======== DATA FOR THIS EXERCISE

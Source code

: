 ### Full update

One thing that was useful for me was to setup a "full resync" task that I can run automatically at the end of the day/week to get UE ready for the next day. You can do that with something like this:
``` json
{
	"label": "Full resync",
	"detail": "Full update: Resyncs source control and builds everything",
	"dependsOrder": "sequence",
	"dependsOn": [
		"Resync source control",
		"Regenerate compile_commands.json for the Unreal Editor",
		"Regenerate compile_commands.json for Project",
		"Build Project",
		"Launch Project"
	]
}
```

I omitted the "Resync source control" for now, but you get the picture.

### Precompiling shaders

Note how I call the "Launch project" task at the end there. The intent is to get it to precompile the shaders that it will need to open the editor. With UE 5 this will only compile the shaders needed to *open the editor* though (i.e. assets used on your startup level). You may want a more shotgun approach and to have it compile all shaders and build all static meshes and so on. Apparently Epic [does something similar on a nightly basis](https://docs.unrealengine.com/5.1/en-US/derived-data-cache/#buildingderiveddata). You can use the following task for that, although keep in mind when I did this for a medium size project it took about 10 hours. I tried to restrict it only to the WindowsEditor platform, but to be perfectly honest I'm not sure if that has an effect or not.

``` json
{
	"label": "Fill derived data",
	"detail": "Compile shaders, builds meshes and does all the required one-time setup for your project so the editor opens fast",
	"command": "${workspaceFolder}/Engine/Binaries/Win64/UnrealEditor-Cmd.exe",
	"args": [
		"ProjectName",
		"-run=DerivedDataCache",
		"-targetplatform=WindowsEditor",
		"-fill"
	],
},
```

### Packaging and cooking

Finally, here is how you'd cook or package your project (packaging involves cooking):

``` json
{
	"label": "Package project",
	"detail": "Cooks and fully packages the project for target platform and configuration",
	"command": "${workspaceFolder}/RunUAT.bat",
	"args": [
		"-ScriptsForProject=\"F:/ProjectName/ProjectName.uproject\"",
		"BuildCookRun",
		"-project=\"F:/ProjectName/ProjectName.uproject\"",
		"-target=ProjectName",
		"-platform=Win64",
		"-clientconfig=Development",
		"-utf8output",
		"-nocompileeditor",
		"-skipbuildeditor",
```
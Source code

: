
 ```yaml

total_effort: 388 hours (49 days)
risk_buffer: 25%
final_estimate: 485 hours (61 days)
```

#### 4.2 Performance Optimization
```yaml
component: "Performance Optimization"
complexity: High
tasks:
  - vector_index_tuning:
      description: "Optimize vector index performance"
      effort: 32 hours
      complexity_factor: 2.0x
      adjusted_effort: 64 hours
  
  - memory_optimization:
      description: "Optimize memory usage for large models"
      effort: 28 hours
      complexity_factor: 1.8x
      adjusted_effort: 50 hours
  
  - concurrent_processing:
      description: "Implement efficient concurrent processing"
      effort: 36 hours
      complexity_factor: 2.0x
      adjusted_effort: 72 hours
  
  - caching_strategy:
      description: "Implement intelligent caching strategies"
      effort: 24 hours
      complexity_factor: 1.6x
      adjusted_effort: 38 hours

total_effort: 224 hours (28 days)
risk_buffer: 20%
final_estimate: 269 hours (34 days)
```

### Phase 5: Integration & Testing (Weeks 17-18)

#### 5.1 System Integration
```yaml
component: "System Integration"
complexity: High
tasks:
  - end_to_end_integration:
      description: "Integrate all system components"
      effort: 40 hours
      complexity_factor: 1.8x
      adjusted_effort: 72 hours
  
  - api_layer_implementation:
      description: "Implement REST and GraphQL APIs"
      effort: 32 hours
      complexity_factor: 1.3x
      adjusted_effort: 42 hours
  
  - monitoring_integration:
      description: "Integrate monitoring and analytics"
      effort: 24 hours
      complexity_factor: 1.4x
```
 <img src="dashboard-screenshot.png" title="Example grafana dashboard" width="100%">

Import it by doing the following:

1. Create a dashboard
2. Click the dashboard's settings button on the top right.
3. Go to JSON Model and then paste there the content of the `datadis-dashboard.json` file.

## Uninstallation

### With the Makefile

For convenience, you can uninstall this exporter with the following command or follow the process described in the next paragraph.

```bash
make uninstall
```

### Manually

================

ACTION ITEM:
Say how many lines in the records contain the word "that". Nothing but the number is required.

SOLUTION:
2